Alimentos que ajudam na ansiedade e na depressão

Com essa vida corrida que vivemos, observamos cada vez mais pessoas com ansiedade, depressão, estresse, síndrome do pânico….  

Sabemos que muitas vezes tem o gatilho genético, outras o gatilho ambiental, mas tem a questão alimentar que pode ajudar e minimizar esses problemas.

Alguns alimentos em excesso podem causar certa exaustão mental, irritação ou dor de cabeça, como o açúcar e outros refinados, queijo envelhecido, carnes, álcool, nitritos (conservante) dos embutidos, gordura trans e glutamato monossódico.

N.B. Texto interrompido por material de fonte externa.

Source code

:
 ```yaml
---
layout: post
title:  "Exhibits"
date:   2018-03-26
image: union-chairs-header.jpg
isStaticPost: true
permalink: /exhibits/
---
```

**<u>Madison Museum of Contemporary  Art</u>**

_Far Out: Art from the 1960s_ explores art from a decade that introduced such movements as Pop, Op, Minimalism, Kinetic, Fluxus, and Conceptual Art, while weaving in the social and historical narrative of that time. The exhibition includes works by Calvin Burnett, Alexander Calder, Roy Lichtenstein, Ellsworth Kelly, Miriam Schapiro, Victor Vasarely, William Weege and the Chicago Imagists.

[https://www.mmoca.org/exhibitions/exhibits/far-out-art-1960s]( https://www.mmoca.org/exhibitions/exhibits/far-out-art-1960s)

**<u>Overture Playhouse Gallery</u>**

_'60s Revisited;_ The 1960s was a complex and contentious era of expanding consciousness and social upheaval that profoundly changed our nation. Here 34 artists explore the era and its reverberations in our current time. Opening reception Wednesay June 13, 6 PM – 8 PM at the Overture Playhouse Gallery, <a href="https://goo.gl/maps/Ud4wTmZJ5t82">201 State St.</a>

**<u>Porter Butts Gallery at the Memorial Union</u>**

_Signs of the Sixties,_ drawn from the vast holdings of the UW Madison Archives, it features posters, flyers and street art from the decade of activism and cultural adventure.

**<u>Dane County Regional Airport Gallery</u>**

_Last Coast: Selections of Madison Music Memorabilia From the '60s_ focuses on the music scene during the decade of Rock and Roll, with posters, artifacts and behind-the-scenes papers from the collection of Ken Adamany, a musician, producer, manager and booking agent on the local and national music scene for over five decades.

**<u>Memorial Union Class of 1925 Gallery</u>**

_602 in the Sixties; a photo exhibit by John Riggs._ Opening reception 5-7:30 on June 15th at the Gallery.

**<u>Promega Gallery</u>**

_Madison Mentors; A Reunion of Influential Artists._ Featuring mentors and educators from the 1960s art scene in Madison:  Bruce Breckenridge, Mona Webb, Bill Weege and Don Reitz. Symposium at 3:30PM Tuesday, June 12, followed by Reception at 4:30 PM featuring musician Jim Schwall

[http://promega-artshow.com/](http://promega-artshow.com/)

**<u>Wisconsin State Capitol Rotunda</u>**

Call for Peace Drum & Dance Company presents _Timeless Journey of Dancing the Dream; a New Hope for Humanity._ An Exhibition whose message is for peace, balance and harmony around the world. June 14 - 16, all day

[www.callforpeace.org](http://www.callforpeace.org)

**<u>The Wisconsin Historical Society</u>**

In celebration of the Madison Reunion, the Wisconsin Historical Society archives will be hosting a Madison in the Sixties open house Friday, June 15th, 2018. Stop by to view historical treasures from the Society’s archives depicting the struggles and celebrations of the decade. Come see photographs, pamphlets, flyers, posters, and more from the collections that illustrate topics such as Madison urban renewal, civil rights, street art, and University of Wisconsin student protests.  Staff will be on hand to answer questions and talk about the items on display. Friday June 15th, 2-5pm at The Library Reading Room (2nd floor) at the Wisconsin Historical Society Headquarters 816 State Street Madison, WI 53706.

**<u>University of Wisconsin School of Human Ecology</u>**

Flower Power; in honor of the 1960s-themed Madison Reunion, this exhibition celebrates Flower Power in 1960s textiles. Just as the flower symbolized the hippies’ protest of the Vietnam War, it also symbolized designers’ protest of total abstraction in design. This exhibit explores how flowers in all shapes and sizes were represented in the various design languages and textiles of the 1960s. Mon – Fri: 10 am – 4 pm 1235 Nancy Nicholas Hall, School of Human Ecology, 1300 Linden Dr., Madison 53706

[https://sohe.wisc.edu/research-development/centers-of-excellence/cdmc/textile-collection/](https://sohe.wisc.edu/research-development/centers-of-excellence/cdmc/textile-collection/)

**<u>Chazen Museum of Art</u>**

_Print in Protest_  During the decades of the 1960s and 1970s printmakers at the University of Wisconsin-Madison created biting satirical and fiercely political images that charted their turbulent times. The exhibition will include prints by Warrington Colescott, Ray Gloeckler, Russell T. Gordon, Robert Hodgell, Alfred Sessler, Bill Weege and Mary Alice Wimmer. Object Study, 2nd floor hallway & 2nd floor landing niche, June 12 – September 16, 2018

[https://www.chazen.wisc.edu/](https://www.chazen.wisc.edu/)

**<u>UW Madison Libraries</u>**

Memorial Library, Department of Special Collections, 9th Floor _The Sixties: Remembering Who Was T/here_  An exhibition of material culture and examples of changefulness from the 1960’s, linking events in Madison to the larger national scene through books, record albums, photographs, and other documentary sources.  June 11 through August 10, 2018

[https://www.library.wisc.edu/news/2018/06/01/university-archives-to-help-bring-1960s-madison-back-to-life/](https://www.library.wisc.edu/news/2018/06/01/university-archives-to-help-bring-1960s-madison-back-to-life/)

Outros alimentos nos auxiliam na formação e manutenção dos neurônios, nas conexões cerebrais e na formação dos hormônios do bem-estar, como a serotonina.
Entretanto, vale lembrar que tanto os alimentos como a serotonina não substituem o tratamento da doença, com a intervenção medicamentosa e terapia.
Poucas pessoas sabem que a maior parte da serotonina é fabricada no intestino. Portanto um bom funcionamento do intestino é fundamental para essa função. Dietas pobres em fibras (frutas, cereais, vegetais, alimentos integrais) e em líquidos podem causar obstipação intestinal, o que pode comprometer a formação de serotonina a nível intestinal. Os prébioticos (lactobacillus) podem ajudar também. Encontrados no iogurte, kefir ou mesmo em suplementação

 Para a produção cerebral da serotonina há necessidade de "matérias primas" (chamadas de cofatores) fundamentais para sua síntese, como exemplos: aminoácidos (produto final das proteínas) como o triptofano; minerais como magnésio, cálcio e vitaminas do complexo B, como B1 (tiamina), B6 (piridoxina), B3 (niacina) e ácido fólico.  

Esses nutrientes podem ser encontrados nos seguintes alimentos: proteína magra (carne, aves, peixes), lácteos magros (leite, iogurte, queijo magro), castanhas, nozes, frutos do mar, aveia e cereais integrais, leguminosas (feijões), frutas, ovos, vegetais e folhas verdes escuras. 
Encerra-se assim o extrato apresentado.